| Task requirements |
Go through the records below line by line. Count the lines with "heating" and give the count alone.

| Task inputs |
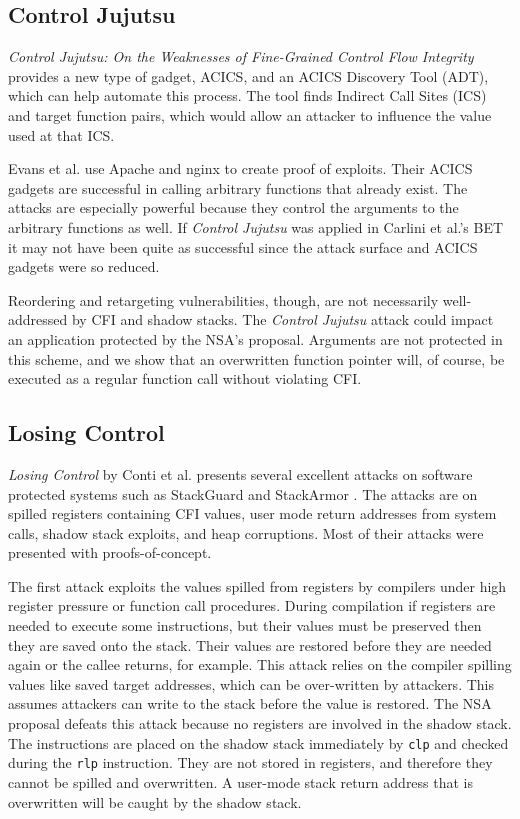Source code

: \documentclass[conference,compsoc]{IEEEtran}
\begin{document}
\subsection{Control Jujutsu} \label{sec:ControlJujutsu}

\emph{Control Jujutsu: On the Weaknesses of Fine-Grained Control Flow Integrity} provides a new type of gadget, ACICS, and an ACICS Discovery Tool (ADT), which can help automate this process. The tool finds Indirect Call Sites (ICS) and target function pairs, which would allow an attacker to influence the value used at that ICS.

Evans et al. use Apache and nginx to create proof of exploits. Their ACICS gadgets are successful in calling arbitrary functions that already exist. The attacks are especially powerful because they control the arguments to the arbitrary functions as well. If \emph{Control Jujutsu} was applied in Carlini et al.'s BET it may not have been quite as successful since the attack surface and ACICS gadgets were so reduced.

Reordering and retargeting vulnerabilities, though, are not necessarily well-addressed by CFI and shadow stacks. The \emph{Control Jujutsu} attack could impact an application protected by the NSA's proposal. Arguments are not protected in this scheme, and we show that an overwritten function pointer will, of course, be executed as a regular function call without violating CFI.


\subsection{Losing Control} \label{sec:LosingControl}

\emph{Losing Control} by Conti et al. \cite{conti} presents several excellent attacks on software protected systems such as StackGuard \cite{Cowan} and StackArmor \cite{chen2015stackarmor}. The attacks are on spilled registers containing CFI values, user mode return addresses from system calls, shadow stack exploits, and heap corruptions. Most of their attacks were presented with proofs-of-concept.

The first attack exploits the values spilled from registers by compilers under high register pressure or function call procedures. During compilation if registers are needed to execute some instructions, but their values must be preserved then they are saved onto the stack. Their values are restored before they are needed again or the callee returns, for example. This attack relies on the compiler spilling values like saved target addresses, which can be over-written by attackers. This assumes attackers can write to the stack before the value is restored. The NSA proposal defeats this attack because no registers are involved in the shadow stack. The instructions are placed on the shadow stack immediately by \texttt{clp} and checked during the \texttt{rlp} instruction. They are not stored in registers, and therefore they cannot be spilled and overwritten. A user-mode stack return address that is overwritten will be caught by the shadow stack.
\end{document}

--

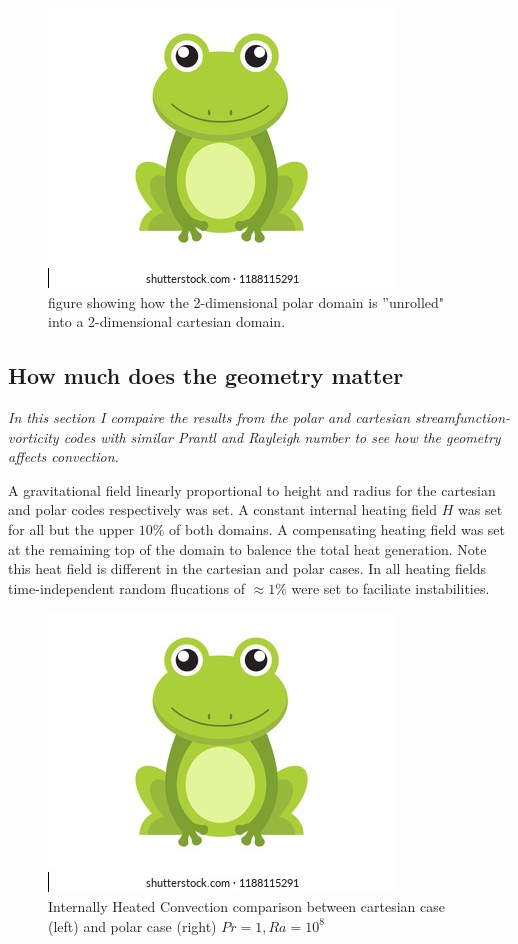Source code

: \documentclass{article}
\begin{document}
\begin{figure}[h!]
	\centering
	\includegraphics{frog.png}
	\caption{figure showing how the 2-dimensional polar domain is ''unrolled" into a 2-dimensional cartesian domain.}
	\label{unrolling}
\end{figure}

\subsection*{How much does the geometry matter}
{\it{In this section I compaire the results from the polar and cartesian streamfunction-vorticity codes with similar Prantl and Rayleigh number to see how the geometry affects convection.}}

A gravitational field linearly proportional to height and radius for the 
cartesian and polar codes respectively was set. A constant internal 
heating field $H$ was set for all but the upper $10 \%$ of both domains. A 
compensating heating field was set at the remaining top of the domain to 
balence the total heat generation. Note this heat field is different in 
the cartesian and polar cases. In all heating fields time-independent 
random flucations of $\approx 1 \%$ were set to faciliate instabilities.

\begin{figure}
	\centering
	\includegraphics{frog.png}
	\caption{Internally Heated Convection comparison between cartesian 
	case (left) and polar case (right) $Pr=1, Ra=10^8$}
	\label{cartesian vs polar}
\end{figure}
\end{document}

* * *

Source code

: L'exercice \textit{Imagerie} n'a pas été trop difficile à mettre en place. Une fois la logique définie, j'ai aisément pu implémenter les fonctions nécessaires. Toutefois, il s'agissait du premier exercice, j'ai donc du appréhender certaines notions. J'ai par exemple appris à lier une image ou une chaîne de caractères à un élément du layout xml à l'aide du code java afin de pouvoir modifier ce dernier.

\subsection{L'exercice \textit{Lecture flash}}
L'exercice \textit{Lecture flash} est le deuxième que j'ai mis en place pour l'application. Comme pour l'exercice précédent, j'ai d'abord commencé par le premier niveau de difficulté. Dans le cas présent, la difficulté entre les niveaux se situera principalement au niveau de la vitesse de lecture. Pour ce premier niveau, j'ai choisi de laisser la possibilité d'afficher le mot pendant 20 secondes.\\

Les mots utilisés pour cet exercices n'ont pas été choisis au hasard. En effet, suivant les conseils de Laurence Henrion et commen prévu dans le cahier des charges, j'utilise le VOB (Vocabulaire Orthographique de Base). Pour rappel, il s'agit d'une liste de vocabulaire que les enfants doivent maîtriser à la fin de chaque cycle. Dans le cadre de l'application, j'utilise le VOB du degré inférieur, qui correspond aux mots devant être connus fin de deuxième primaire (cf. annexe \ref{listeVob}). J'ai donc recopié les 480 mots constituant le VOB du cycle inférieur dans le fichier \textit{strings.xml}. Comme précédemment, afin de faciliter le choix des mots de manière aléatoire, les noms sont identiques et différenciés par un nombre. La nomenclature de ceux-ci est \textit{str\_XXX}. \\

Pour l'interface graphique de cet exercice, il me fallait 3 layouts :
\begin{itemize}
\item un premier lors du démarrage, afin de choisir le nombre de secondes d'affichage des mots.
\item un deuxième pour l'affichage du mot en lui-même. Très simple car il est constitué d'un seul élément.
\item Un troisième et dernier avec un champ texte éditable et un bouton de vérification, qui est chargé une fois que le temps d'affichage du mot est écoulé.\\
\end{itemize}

| Output for this exercise |
3